Edit: pictures don't work..




My first question is how do I connect the Solo for this setup? It just has one XLR input, and some instrument input that is switchable to line. And there is a direct monitoring input/headphone output.

I can't see what I am doing wrong.. Hope you ca help me with this!

Update: things are progressively going down the hill.. I tried to use the analog output of the Solo and and use the line-in on the front, so far so good it seemed. I think it made a cal file. And started measuring. But when I try a 1 khz sine wave and open the RTA it measures nothing? It pretends to measure when I make a measurement and plot the SPL and Phase, but when trying the above, nothing happens. It is driving me nuts!

Just tried to install a previous version and start all over again, with the same results. I'm running out of ideas, fast 

Update 2:

I tried something different this time, and got something happening.. I used direct monitoring out and line in channel two, and of course mic input on XLR. That resulted in RTA picking up on the sine generator! Great. But when I do a measuring of the speakers it just doesn't feel right, way to straight frequency curve. 

I know something just isn't right yet. I will get some screenshot and put them here for you to see. Maybe it helps.


----------



## JohnM (Apr 11, 2006)

You can make dummy posts on the post padding thread to get up the 5 you need to post or attach images.

When measuring (loopback or normal measurements) make sure there is no monitoring active - one of the purposes of the loopback measurement is to check that. On that card you can do a loopback measurement by using the line input setting for channel 02. Make sure you tell REW which channel it should be listening to to make the measurement, and when you switch back to the mic for actual measurements remember to change the input REW listens to.

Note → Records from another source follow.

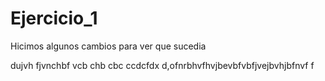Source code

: # Ejercicio_1 
Hicimos algunos cambios para ver que sucedia 


dujvh fjvnchbf vcb chb cbc
ccdcfdx      d,ofnrbhvfhvjbevbfvbfjvejbvhjbfnvf  f

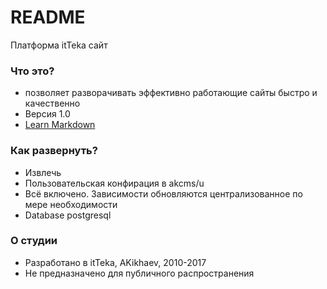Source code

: # README #

Платформа itTeka сайт

### Что это? ###

* позволяет разворачивать эффективно работающие сайты быстро и качественно
* Версия 1.0
* [Learn Markdown](https://bitbucket.org/tutorials/markdowndemo)

### Как развернуть? ###

* Извлечь
* Пользовательская конфирация в akcms/u
* Всё включено. Зависимости обновляются централизованное по мере необходимости
* Database postgresql

### О студии ###

* Разработано в itTeka, AKikhaev, 2010-2017
* Не предназначено для публичного распространения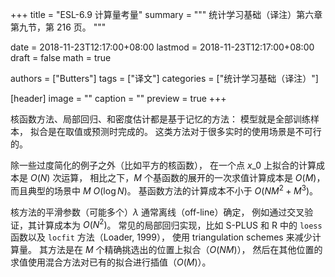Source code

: +++
title = "ESL-6.9 计算量考量"
summary = """
统计学习基础（译注）第六章第九节，第 216 页。
"""

date = 2018-11-23T12:17:00+08:00
lastmod = 2018-11-23T12:17:00+08:00
draft = false
math = true

authors = ["Butters"]
tags = ["译文"]
categories = ["统计学习基础（译注）"]

[header]
image = ""
caption = ""
preview = true
+++

核函数方法、局部回归、和密度估计都是基于记忆的方法：
模型就是全部训练样本，
拟合是在取值或预测时完成的。
这类方法对于很多实时的使用场景是不可行的。

除一些过度简化的例子之外（比如平方的核函数），
在一个点 $x\_0$ 上拟合的计算成本是 $O(N)$ 次运算，
相比之下，$M$ 个基函数的展开的一次求值计算成本是 $O(M)$，
而且典型的场景中 $M~O(\log N)$。
基函数方法的计算成本不小于 $O(NM^2 + M^3)$。

核方法的平滑参数（可能多个）$\lambda$ 通常离线（off-line）确定，
例如通过交叉验证，其计算成本为 $O(N^2)$。
常见的局部回归实现，比如 S-PLUS 和 R 中的 `loess` 函数以及
`locfit` 方法（Loader, 1999），
使用 triangulation schemes 来减少计算量。
其方法是在 $M$ 个精确挑选出的位置上拟合（$O(NM)$），
然后在其他位置的求值使用混合方法对已有的拟合进行插值（$O(M)$）。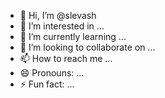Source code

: - 👋 Hi, I’m @slevash
- 👀 I’m interested in ...
- 🌱 I’m currently learning ...
- 💞️ I’m looking to collaborate on ...
- 📫 How to reach me ...
- 😄 Pronouns: ...
- ⚡ Fun fact: ...

<!---
slevash/slevash is a ✨ special ✨ repository because its `README.md` (this file) appears on your GitHub profile.
You can click the Preview link to take a look at your changes.
--->
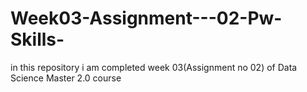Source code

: # Week03-Assignment---02-Pw-Skills-
 in this repository i am completed week 03(Assignment no 02) of Data Science Master 2.0 course
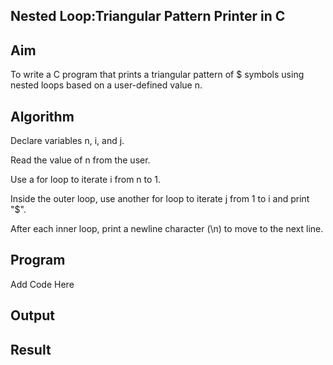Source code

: ## Nested Loop:Triangular Pattern Printer in C
## Aim
To write a C program that prints a triangular pattern of $ symbols using nested loops based on a user-defined value n.

## Algorithm
Declare variables n, i, and j.

Read the value of n from the user.

Use a for loop to iterate i from n to 1.

Inside the outer loop, use another for loop to iterate j from 1 to i and print "$".

After each inner loop, print a newline character (\n) to move to the next line.

## Program
Add Code Here

## Output

## Result
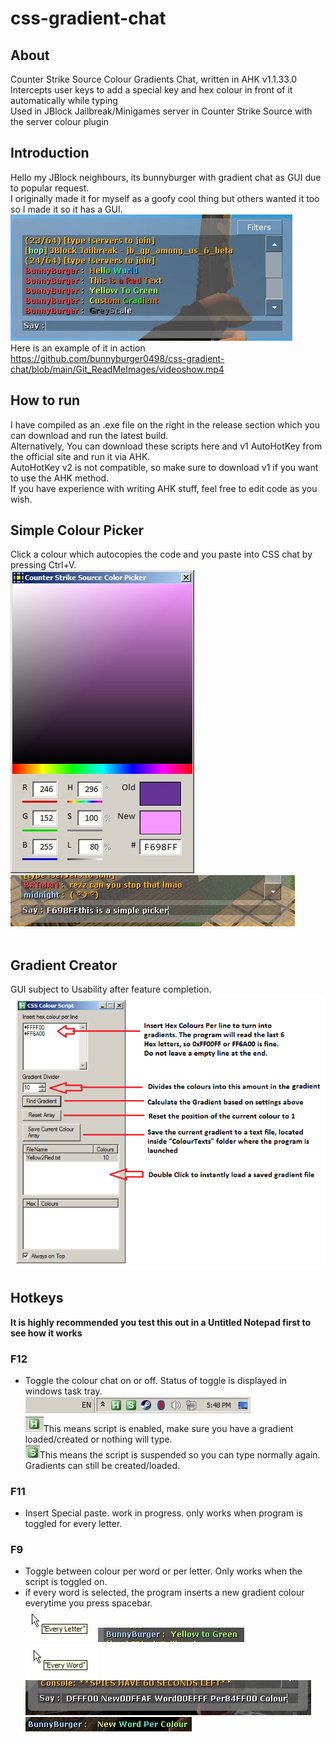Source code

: # css-gradient-chat
## About
Counter Strike Source Colour Gradients Chat, written in AHK v1.1.33.0<br/>
Intercepts user keys to add a special key and hex colour in front of it automatically while typing<br/>
Used in JBlock Jailbreak/Minigames server in Counter Strike Source with the server colour plugin<br/>
## Introduction
Hello my JBlock neighbours, its bunnyburger with gradient chat as GUI due to popular request.<br/>
I originally made it for myself as a goofy cool thing but others wanted it too so I made it so it has a GUI.<br/>
![What is this](Git_ReadMeImages/readme_preview.jpg)<br/>
Here is an example of it in action<br/>
https://github.com/bunnyburger0498/css-gradient-chat/blob/main/Git_ReadMeImages/videoshow.mp4
## How to run
I have compiled as an .exe file on the right in the release section which you can download and run the latest build.<br/>
Alternatively, You can download these scripts here and v1 AutoHotKey from the official site and run it via AHK.<br/>
AutoHotKey v2 is not compatible, so make sure to download v1 if you want to use the AHK method.<br/>
If you have experience with writing AHK stuff, feel free to edit code as you wish.<br/>
## Simple Colour Picker
Click a colour which autocopies the code and you paste into CSS chat by pressing Ctrl+V.<br/>
![What is this](Git_ReadMeImages/simplepicker.jpg)<br/>
![What is this](Git_ReadMeImages/simplepicker_example.jpg)<br/>
<br/>
## Gradient Creator<br/>
GUI subject to Usability after feature completion.<br/>
![What is this](Git_ReadMeImages/gradient.png)<br/>
## Hotkeys<br/>
**It is highly recommended you test this out in a Untitled Notepad first to see how it works** <br/>
### **F12** <br/>
- Toggle the colour chat on or off. Status of toggle is displayed in windows task tray.<br/>
 ![What is this](Git_ReadMeImages/taskbar.jpg)<br/>
 ![What is this](Git_ReadMeImages/enabled.jpg)This means script is enabled, make sure you have a gradient loaded/created or nothing will type.<br/>
 ![What is this](Git_ReadMeImages/suspended.jpg)This means the script is suspended so you can type normally again. Gradients can still be created/loaded.<br/>
###  **F11** <br/>
- Insert Special paste. work in progress. only works when program is toggled for every letter. <br/>
###  **F9** <br/>
- Toggle between colour per word or per letter. Only works when the script is toggled on.<br/>
- if every word is selected, the program inserts a new gradient colour everytime you press spacebar.<br/>
![What is this](Git_ReadMeImages/every_letter.jpg)
![What is this](Git_ReadMeImages/everyletter.jpg)<br/>
![What is this](Git_ReadMeImages/every_word.jpg)
![What is this](Git_ReadMeImages/perword.jpg)
![What is this](Git_ReadMeImages/perword2.jpg)
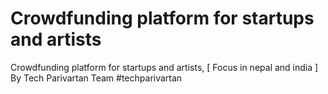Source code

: # Crowdfunding platform for startups and artists 
Crowdfunding platform for startups and artists, [ Focus in nepal and india ] By Tech Parivartan Team #techparivartan


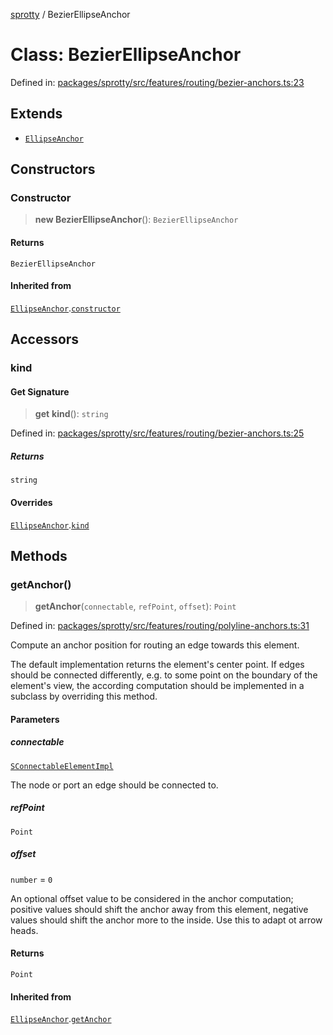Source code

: 
[sprotty](../globals) / BezierEllipseAnchor

# Class: BezierEllipseAnchor

Defined in: [packages/sprotty/src/features/routing/bezier-anchors.ts:23](https://github.com/eclipse-sprotty/sprotty/blob/f9b2433481cc27a1ac0c92d525a92039ae7f6c76/packages/sprotty/src/features/routing/bezier-anchors.ts#L23)

## Extends

- [`EllipseAnchor`](../Class.EllipseAnchor)

## Constructors

### Constructor

> **new BezierEllipseAnchor**(): `BezierEllipseAnchor`

#### Returns

`BezierEllipseAnchor`

#### Inherited from

[`EllipseAnchor`](../Class.EllipseAnchor).[`constructor`](../Class.EllipseAnchor.md#constructor)

## Accessors

### kind

#### Get Signature

> **get** **kind**(): `string`

Defined in: [packages/sprotty/src/features/routing/bezier-anchors.ts:25](https://github.com/eclipse-sprotty/sprotty/blob/f9b2433481cc27a1ac0c92d525a92039ae7f6c76/packages/sprotty/src/features/routing/bezier-anchors.ts#L25)

##### Returns

`string`

#### Overrides

[`EllipseAnchor`](../Class.EllipseAnchor).[`kind`](../Class.EllipseAnchor.md#kind)

## Methods

### getAnchor()

> **getAnchor**(`connectable`, `refPoint`, `offset`): `Point`

Defined in: [packages/sprotty/src/features/routing/polyline-anchors.ts:31](https://github.com/eclipse-sprotty/sprotty/blob/f9b2433481cc27a1ac0c92d525a92039ae7f6c76/packages/sprotty/src/features/routing/polyline-anchors.ts#L31)

Compute an anchor position for routing an edge towards this element.

The default implementation returns the element's center point. If edges should be connected
differently, e.g. to some point on the boundary of the element's view, the according computation
should be implemented in a subclass by overriding this method.

#### Parameters

##### connectable

[`SConnectableElementImpl`](../Class.SConnectableElementImpl)

The node or port an edge should be connected to.

##### refPoint

`Point`

##### offset

`number` = `0`

An optional offset value to be considered in the anchor computation;
              positive values should shift the anchor away from this element, negative values
              should shift the anchor more to the inside. Use this to adapt ot arrow heads.

#### Returns

`Point`

#### Inherited from

[`EllipseAnchor`](../Class.EllipseAnchor).[`getAnchor`](../Class.EllipseAnchor.md#getanchor)
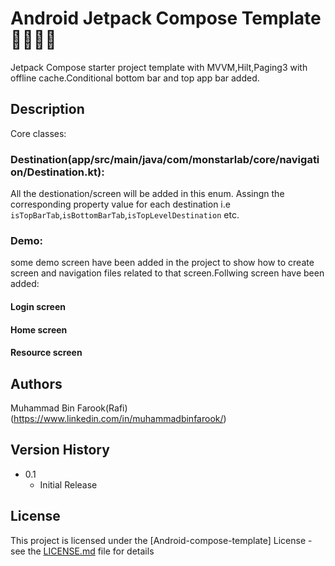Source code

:  # Android Jetpack Compose Template  🚀🚀🚀🚀

Jetpack Compose starter project template with MVVM,Hilt,Paging3 with offline cache.Conditional bottom bar and top app bar added.

## Description
Core classes:
### Destination(app/src/main/java/com/monstarlab/core/navigation/Destination.kt): 
All the destionation/screen will be added in this enum. Assingn the corresponding property value for each destination i.e `isTopBarTab`,`isBottomBarTab`,`isTopLevelDestination` etc.

### Demo:
some demo screen have been added in the project to show how to create screen and navigation files related to that screen.Follwing screen have been added: 
#### Login screen 
#### Home screen 
#### Resource screen


## Authors

Muhammad Bin Farook(Rafi)
(https://www.linkedin.com/in/muhammadbinfarook/)


## Version History

* 0.1
    * Initial Release

## License

This project is licensed under the [Android-compose-template] License - see the [LICENSE.md](https://github.com/rafi4204/android-compose-template/blob/master/LICENSE.md) file for details

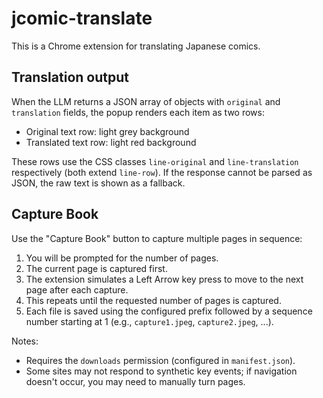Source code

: # jcomic-translate

This is a Chrome extension for translating Japanese comics.

## Translation output

When the LLM returns a JSON array of objects with `original` and `translation` fields, the popup renders each item as two rows:

- Original text row: light grey background
- Translated text row: light red background

These rows use the CSS classes `line-original` and `line-translation` respectively (both extend `line-row`). If the response cannot be parsed as JSON, the raw text is shown as a fallback.

## Capture Book

Use the "Capture Book" button to capture multiple pages in sequence:

1. You will be prompted for the number of pages.
2. The current page is captured first.
3. The extension simulates a Left Arrow key press to move to the next page after each capture.
4. This repeats until the requested number of pages is captured.
5. Each file is saved using the configured prefix followed by a sequence number starting at 1 (e.g., `capture1.jpeg`, `capture2.jpeg`, ...).

Notes:
- Requires the `downloads` permission (configured in `manifest.json`).
- Some sites may not respond to synthetic key events; if navigation doesn't occur, you may need to manually turn pages.
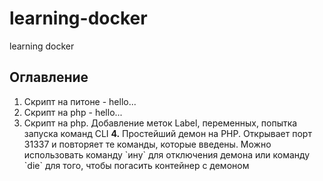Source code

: # learning-docker
learning docker
## Оглавление
<ol>
<b><li></b> Скрипт на питоне - hello...
<b><li></b> Скрипт на php - hello...
<b><li></b> Скрипт на php. Добавление меток Label, переменных, попытка запуска команд CLI
<b>4.</b> Простейший демон на PHP. Открывает порт 31337 и повторяет те команды, которые введены. Можно использовать команду 
`ину` 
для отключения демона или команду
`die`
для того, чтобы погасить контейнер с демоном
</ol>

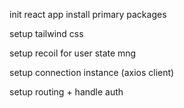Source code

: init react app
install primary packages

setup tailwind css

setup recoil for user state mng

setup connection instance (axios client)

setup routing + handle auth
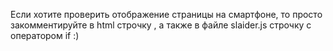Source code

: Если хотите проверить отображение страницы на смартфоне, то просто закомментируйте в html строчку <script src="./scripts/numbers.js"></script>, а также в файле slaider.js строчку с оператором if :)

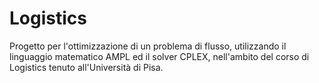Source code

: # Logistics
Progetto per l'ottimizzazione di un problema di flusso, utilizzando il linguaggio matematico AMPL ed il solver CPLEX, nell'ambito del corso di Logistics tenuto all'Università di Pisa.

Also a good idea to calibrate the SPL meter reading before you make measurements with the mic - you don't have to have an SPL meter for that, you can just set the test signal to a comfortable level and tell REW that is 75 dB.


----------



## Quest (Sep 26, 2013)

Thanks, I will give that a try!

I will let it know if it works.


----------



## Wayne A. Pflughaupt (Apr 13, 2006)

In the meantime, here's the picture from your first post. :T









Regards, 
Wayne


----------



## Quest (Sep 26, 2013)

Finally it is all up and running! Thanks for the help!

In the end it was a channel select... Glad I can measure my speakers now. They seem okay to me. 

But I am a little worried about the phase right now, but I could be wrong of course.


----------